'There is likely to be some pain': Citi’s Corbat on nonbank lending
Citigroup CEO Michael Corbat on Wednesday added to the chorus of bankers warning about looming credit risks in the nonbank sector.
Speaking at an event in New York, Corbat said that U.S. companies are mostly in good financial shape, thanks in large part to the corporate tax cuts, which left them flush with cash and in a better position to pay off debt. Still, hedge funds and other nonbank firms have recently increased lending to risky companies — and they could be hurt by problem loans if the economy takes a turn for the worse.
“You’ve seen more leverage going into the nonbank sector around leveraged transactions,” Corbat said, speaking at a luncheon in Midtown sponsored by the Economic Club of New York. “There’s likely to be some pain — a lot of that sits in hedge funds, a lot of that sits in mutual funds, and they are willing to lend in different ways than we are today.”
Asked whether the Federal Reserve should intervene and regulate nonbank lenders, Corbat — a member of the Federal Reserve’s advisory council — said the central bank is “keeping a close eye” on the sector.
“While the percentage of nonbank lending has continued to grow, as we look across the system, we wouldn’t describe it as being overly systemic at this time,” Corbat said, noting that 80% of auto loans and 50% of mortgages are originated outside of the regulated banking industry.
"As that continues to grow, we need to keep an eye on it," Corbat said.
During the wide-ranging Q&A, Corbat addressed a number of macro issues facing the U.S. economy, including the decline in oil prices and the likelihood of a recession in the years ahead. Pointing to the low unemployment rate, Corbat said that consumers are in a good spot financially, and that the economy is in good shape overall.
But, he said, if there's one issue that concerns Citi in the years ahead, it’s the ability for governments, particularly those in “developed markets,” to finance their soaring debt loads.
“We don’t see that in , but we also look at trying to figure out how the cycle changes or comes to an end, and our own prognostication is that it won’t be economic, “Corbat said. “It will largely be confidence driven, and it will be likely driven by a disruption in confidence around governments’ abilities to finance themselves in a reasonable way in the future."
Corbat also fielded questions about Amazon's decision to add a regional headquarters in Long Island City, Queens.
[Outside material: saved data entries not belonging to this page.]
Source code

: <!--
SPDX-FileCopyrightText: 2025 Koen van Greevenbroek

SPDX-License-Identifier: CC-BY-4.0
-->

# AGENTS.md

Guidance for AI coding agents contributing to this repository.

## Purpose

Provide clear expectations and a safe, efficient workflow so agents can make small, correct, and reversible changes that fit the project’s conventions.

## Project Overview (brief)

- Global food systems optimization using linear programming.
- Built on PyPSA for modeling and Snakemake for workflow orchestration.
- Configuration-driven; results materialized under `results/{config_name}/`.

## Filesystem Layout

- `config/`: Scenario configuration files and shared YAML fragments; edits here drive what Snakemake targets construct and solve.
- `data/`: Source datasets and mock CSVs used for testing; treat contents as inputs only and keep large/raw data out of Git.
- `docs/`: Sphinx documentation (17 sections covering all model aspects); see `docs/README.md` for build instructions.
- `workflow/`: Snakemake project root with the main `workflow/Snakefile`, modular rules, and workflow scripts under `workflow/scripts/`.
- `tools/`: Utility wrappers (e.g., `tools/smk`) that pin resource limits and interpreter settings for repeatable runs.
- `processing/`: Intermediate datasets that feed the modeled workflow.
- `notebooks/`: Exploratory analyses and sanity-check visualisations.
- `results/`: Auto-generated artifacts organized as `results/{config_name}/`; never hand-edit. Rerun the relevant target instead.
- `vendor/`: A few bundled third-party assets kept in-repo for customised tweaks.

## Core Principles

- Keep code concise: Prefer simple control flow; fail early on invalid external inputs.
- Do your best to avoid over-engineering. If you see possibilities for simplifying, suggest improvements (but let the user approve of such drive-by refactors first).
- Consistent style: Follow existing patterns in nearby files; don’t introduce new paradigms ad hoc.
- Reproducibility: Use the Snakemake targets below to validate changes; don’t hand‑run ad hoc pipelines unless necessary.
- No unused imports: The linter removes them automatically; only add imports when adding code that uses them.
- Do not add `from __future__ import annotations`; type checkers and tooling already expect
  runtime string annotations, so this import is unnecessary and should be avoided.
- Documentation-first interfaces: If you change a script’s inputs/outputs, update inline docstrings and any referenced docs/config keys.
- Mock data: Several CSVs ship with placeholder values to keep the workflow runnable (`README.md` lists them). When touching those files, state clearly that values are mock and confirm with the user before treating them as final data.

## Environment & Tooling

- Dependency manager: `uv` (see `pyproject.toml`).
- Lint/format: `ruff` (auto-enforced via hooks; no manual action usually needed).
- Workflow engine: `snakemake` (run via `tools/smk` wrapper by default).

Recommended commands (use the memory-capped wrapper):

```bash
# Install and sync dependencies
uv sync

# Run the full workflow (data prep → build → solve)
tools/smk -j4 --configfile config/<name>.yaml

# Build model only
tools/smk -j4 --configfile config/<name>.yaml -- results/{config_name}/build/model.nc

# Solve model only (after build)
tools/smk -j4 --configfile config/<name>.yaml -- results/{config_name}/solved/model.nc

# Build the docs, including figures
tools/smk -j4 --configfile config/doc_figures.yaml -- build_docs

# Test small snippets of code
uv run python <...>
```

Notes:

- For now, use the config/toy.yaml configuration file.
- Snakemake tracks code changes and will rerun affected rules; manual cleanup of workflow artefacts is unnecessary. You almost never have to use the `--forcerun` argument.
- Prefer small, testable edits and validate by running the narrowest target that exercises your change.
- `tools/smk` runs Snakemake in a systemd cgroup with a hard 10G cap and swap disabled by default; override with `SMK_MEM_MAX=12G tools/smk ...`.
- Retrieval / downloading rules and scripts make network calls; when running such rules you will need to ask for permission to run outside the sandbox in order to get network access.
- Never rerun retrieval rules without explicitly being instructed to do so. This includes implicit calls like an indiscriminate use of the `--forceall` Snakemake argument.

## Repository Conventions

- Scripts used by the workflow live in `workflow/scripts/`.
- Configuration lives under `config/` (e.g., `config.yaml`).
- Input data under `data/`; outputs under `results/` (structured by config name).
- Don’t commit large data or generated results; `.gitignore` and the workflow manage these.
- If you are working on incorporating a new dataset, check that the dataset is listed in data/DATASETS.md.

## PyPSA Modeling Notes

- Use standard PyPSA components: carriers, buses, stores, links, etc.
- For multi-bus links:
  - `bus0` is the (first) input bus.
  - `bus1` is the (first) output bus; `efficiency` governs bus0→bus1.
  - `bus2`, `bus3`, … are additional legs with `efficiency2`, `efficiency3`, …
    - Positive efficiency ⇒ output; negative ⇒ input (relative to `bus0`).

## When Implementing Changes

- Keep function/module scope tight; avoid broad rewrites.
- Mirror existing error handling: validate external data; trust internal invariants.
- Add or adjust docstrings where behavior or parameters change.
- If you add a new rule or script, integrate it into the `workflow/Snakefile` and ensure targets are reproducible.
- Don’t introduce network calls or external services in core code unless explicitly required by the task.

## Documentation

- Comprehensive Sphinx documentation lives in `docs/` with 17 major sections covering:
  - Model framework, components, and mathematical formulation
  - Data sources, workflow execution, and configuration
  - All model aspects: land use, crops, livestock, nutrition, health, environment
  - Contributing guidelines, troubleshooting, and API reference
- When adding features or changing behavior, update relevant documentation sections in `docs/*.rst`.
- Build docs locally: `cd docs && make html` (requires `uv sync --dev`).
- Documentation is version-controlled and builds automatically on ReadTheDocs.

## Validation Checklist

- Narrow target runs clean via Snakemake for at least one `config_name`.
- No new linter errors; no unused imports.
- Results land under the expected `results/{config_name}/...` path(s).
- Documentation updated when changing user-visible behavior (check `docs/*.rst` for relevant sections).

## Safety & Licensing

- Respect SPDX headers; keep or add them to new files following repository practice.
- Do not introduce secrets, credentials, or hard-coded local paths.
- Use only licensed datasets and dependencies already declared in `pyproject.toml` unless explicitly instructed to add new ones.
In conjunction with that announcement, Citi said it would accelerate its plans to move employees out of an office tower in the neighborhood to make room for Amazon employees.
Corbat said a big reason the Seattle-based online retailer is adding jobs in New York is that young professionals simply prefer to live in urban areas.
“It says something that we all know — that, in particular, young people want to be in cities,” he said.
Additionally, Corbat addressed Citi’s decision earlier this year to scale back its work with gun sellers. The company said in March that its corporate customers must conduct background checks gun buyers, and also restrict the sale of bump stocks and firearms sales to people under 21 years old.
Corbat — who described himself as a gun owner and a hunter — said recent mass shootings have had a direct impact on Citi employees.
“A lot of what pushed us there is in almost every event … we had a Citi employee or Citi family member directly affected,“ Corbat said.
Corbat also acknowledged that Citi received pushback about its firearms policy.
“I would say we got the response that we largely expected,” he said.